It’s really a clever strategy: the elite in Pakistan create the systems and laws on how the country should work and then they exempt themselves from those rules. No wonder the rich get richer and the poor have no idea what the hell is happening to them.
But if there is one book that exposes all this, it is Dr Rosita Armytage’s Big Capital In An Unequal World: The Micropolitics Of Wealth In Pakistan. She launched it at the Karachi Literature Festival on Saturday and it is available from Liberty Books for Rs1,495.
This book is the first to go behind the scenes to study Pakistan’s elite and what makes them so rich and keeps them rich.
According to Armytage, the elite both create the political, legal and regulatory structures that determine the way the country operates, and also systemically exempt themselves from following those laws and regulations. They do this because it simply is a disadvantage for them.
The book is a product of 14 months of ethnographic research in Lahore, Karachi and Islamabad. Dr Armytage went to the weddings, birthday parties, private clubs to study Pakistan’s richest families, their networks, social practices, marriages and machinations to piece together a picture of how the system works.
Operating in a rapidly developing environment, Pakistan’s wealthiest and most powerful members contradict widely held assumptions that economic growth is leading to increasingly impersonalized and globally standardized economic and political structures.
Anthropologist and policy adviser Dr Rosita defines the word ‘elite’ as a family with the ability to generate $100 million annually. “In the beginning of my research, I was focusing on the business elite, but as the research progressed it became clear that most of these families were also tightly interlinked with political and military families and that they fostered very close relationships with the bureaucracy,” she said.
She argued that we cannot understand social and economic inequality without understanding the lives of the top 1% of wealth owners and their history of relationships, negotiations and conflicts that have caused this group to amass enormous wealth while so much of the population continues to struggle.
Dr Armytage said that for all the competition among the elite this group is also tightly bound by marriage, friendship and mutual advantage, and that ties into the business political and military spheres. In fact, the government keeps these wheels oiled.
“Maintaining wealth requires another set of strategies all together. The first is the constant maintenance of a closed and exclusive social network,” she said. “This is guarded very tightly through institutions like elite schooling, private social clubs and private parties where deals are made and negotiated, where policies are often formed before they’re agreed upon.”
The second is a strict adherence to ensuring the marriages of children in strategic ways to forge solid permanent bonds between families with complementary forms of power.
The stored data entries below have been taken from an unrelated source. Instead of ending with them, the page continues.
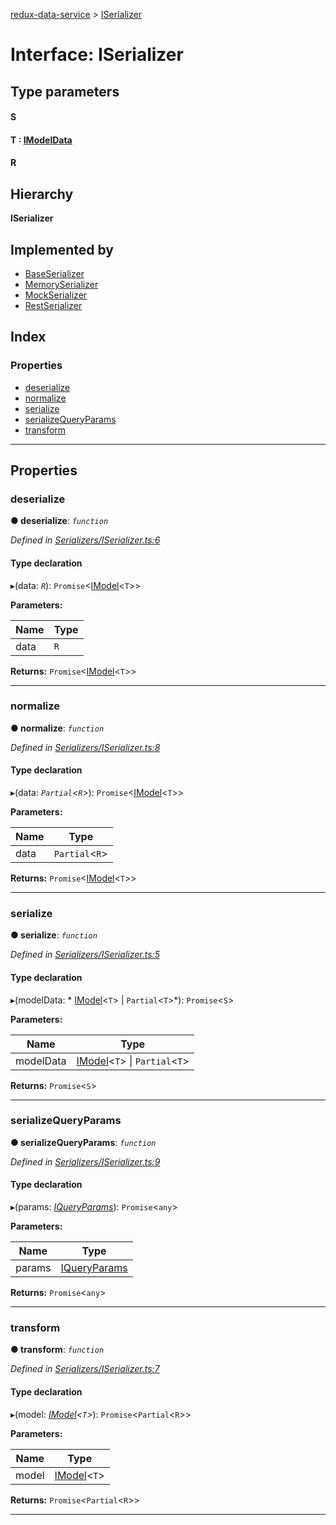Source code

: [redux-data-service](../README.md) > [ISerializer](../interfaces/iserializer.md)

# Interface: ISerializer

## Type parameters
#### S 
#### T :  [IModelData](imodeldata.md)
#### R 
## Hierarchy

**ISerializer**

## Implemented by

* [BaseSerializer](../classes/baseserializer.md)
* [MemorySerializer](../classes/memoryserializer.md)
* [MockSerializer](../classes/mockserializer.md)
* [RestSerializer](../classes/restserializer.md)

## Index

### Properties

* [deserialize](iserializer.md#deserialize)
* [normalize](iserializer.md#normalize)
* [serialize](iserializer.md#serialize)
* [serializeQueryParams](iserializer.md#serializequeryparams)
* [transform](iserializer.md#transform)

---

## Properties

<a id="deserialize"></a>

###  deserialize

**● deserialize**: *`function`*

*Defined in [Serializers/ISerializer.ts:6](https://github.com/Rediker-Software/redux-data-service/blob/a126781/src/Serializers/ISerializer.ts#L6)*

#### Type declaration
▸(data: *`R`*): `Promise`<[IModel](imodel.md)<`T`>>

**Parameters:**

| Name | Type |
| ------ | ------ |
| data | `R` |

**Returns:** `Promise`<[IModel](imodel.md)<`T`>>

___
<a id="normalize"></a>

###  normalize

**● normalize**: *`function`*

*Defined in [Serializers/ISerializer.ts:8](https://github.com/Rediker-Software/redux-data-service/blob/a126781/src/Serializers/ISerializer.ts#L8)*

#### Type declaration
▸(data: *`Partial`<`R`>*): `Promise`<[IModel](imodel.md)<`T`>>

**Parameters:**

| Name | Type |
| ------ | ------ |
| data | `Partial`<`R`> |

**Returns:** `Promise`<[IModel](imodel.md)<`T`>>

___
<a id="serialize"></a>

###  serialize

**● serialize**: *`function`*

*Defined in [Serializers/ISerializer.ts:5](https://github.com/Rediker-Software/redux-data-service/blob/a126781/src/Serializers/ISerializer.ts#L5)*

#### Type declaration
▸(modelData: * [IModel](imodel.md)<`T`> &#124; `Partial`<`T`>*): `Promise`<`S`>

**Parameters:**

| Name | Type |
| ------ | ------ |
| modelData |  [IModel](imodel.md)<`T`> &#124; `Partial`<`T`>|

**Returns:** `Promise`<`S`>

___
<a id="serializequeryparams"></a>

###  serializeQueryParams

**● serializeQueryParams**: *`function`*

*Defined in [Serializers/ISerializer.ts:9](https://github.com/Rediker-Software/redux-data-service/blob/a126781/src/Serializers/ISerializer.ts#L9)*

#### Type declaration
▸(params: *[IQueryParams](iqueryparams.md)*): `Promise`<`any`>

**Parameters:**

| Name | Type |
| ------ | ------ |
| params | [IQueryParams](iqueryparams.md) |

**Returns:** `Promise`<`any`>

___
<a id="transform"></a>

###  transform

**● transform**: *`function`*

*Defined in [Serializers/ISerializer.ts:7](https://github.com/Rediker-Software/redux-data-service/blob/a126781/src/Serializers/ISerializer.ts#L7)*

#### Type declaration
▸(model: *[IModel](imodel.md)<`T`>*): `Promise`<`Partial`<`R`>>

**Parameters:**

| Name | Type |
| ------ | ------ |
| model | [IModel](imodel.md)<`T`> |

**Returns:** `Promise`<`Partial`<`R`>>

___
The last is a culture of exemptions. They frame economic structures but choose to live outside the confines of these frameworks and circumvent the laws that go against their interests – the maximization of profits.
Dr Irshat Husain, who was on this panel, has written extensively on the subject in his book The economy of elitist state.
Commenting on Dr Armytage’s work, Dr Ishrat said that he found it to compliment his. “I had taken the angle from a macro-perspective so I would call that a macro politics of wealth accumulation but she has looked at it from a micro perspective,” he said.
He felt Dr Armyage has captured elements of where the elite originated and how they acquired their wealth.
He argued, however, that to him the elite are not exclusively those who have assets worth $100 million. “There are elites who may not have these kind of assets but they are influential due to their usefulness to the regime or hold nuisance value,” he said.
For example: “I would say that lot of media anchors and journalists today with even modest means and assets are either feared or they are co-opted by the regimes and they have become formed they’ve become part of the elites so the lead is not exclusively based on the assets,” he said.
He went on to say that there is an intra-elite rivalry because resources are scarce and therefore there is competition. The elite who are affiliated with one particular regime are able to snatch them from the others and when the regime changes the other group which had been an outsider now becomes the insider.
He said that the market only honors those with assets. Pakistan’s elite is not accumulating wealth because of sheer hard work, enterprise, innovation or ideas but from who has been given the piece of land by the government of the day.